How to set new boundaries in old relationships

How to set new boundaries in old relationships

How to set new boundaries in old relationships

Change is the only constant in life. Every relationship evolves over time, as does every individual. Our needs, wants and demands change; just like our expectations. And as we mature, we may feel the need to alter or reset our emotional boundaries in an attempt to maintain a healthy relationship.

New York-based psychologist Dr. Neha Mistry, through her latest Instagram post, has drawn attention to this critical but rarely talked about aspect of emotional bonding.

“As our wants and needs change over time, it makes sense that we want our relationships to evolve in that direction as well. Sometimes we don’t even recognize the changes in ourselves until something makes us say, ‘actually no, I want THIS now,’” she wrote in his post.

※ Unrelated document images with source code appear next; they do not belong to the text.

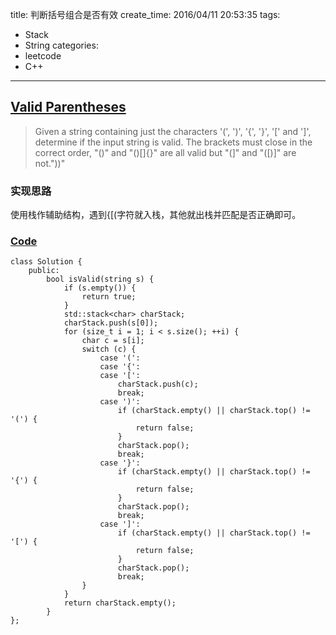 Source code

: title: 判断括号组合是否有效
create_time: 2016/04/11 20:53:35
tags:
- Stack
- String
categories:
- leetcode
- C++

---
## [Valid Parentheses](https://leetcode.com/problems/valid-parentheses/)
> Given a string containing just the characters '(', ')', '{', '}', '[' and ']', determine if the input string is valid.
> The brackets must close in the correct order, "()" and "()[]{}" are all valid but "(]" and "([)]" are not."))"

### 实现思路
使用栈作辅助结构，遇到{[(字符就入栈，其他就出栈并匹配是否正确即可。

### [Code](https://github.com/Finalcheat/leetcode/blob/master/src/Valid-Parentheses.cpp)
```
class Solution {
    public:
        bool isValid(string s) {
            if (s.empty()) {
                return true;
            }
            std::stack<char> charStack;
            charStack.push(s[0]);
            for (size_t i = 1; i < s.size(); ++i) {
                char c = s[i];
                switch (c) {
                    case '(':
                    case '{':
                    case '[':
                        charStack.push(c);
                        break;
                    case ')':
                        if (charStack.empty() || charStack.top() != '(') {
                            return false;
                        }
                        charStack.pop();
                        break;
                    case '}':
                        if (charStack.empty() || charStack.top() != '{') {
                            return false;
                        }
                        charStack.pop();
                        break;
                    case ']':
                        if (charStack.empty() || charStack.top() != '[') {
                            return false;
                        }
                        charStack.pop();
                        break;
                }
            }
            return charStack.empty();
        }
};
```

healthy relationshipCommunication is important to a healthy relationship. Image Courtesy: Shutterstock

She talks about the need to “set new boundaries in old relationships,” which is something people rarely do, because… well, love is often taken for granted. “When it comes to setting boundaries, most people generally have a hard time expressing their needs in current and past relationships. We let things flow, we let other things slide, we sweep recurring conflicts under the rug, etc. Not all relationships will have the ability to evolve and grow the way you want them to. Knowing this creates a lot of discomfort within us and therefore prevents us from communicating our needs,” shares Dr. Mistry.

What is the solution for a healthy relationship?

Communication! Just as you need to communicate your emotional boundaries at the beginning of a relationship, you need to convey your need to set new and improved boundaries.

You may feel uncomfortable, fearing that you might change things. But as the expert points out, you have to “overcome discomfort to reach our needs.”

She suggests that people do a “visualization practice.” What is that, you ask?

“You can consciously imagine what it would look like, sound like, etc. this conversation. It is very likely that a variety of bodily sensations will arise, some feel good, others confusing and even overwhelming, “adds the expert.

But it is important that you do.

healthy relationshipAt the end of the day, your happiness is in your hands. Image Courtesy: Shutterstock

Communication Tips for a Healthy Relationship

According to Dr. Mistry, here are some affirmations that can help you get your point across about resetting emotional boundaries in an existing relationship, without hurting your loved one:

1. “I know this is a different answer than in the past, but now I need…”

2. “It’s hard for me to say, but I’m learning to prioritize my mental health, and that’s why I now need to…”

3. “I have been reflecting on our relationship because it is important to me. While it pains me to say this, I can’t…”

4. “Our relationship has always been based on…. It’s hard for me to say this, but it doesn’t work for me anymore. I would appreciate it if we can…”

Just remember that you don’t necessarily have to wait for the perfect moment or feel safe sharing your emotional boundaries. Just do it to maintain a healthy relationship.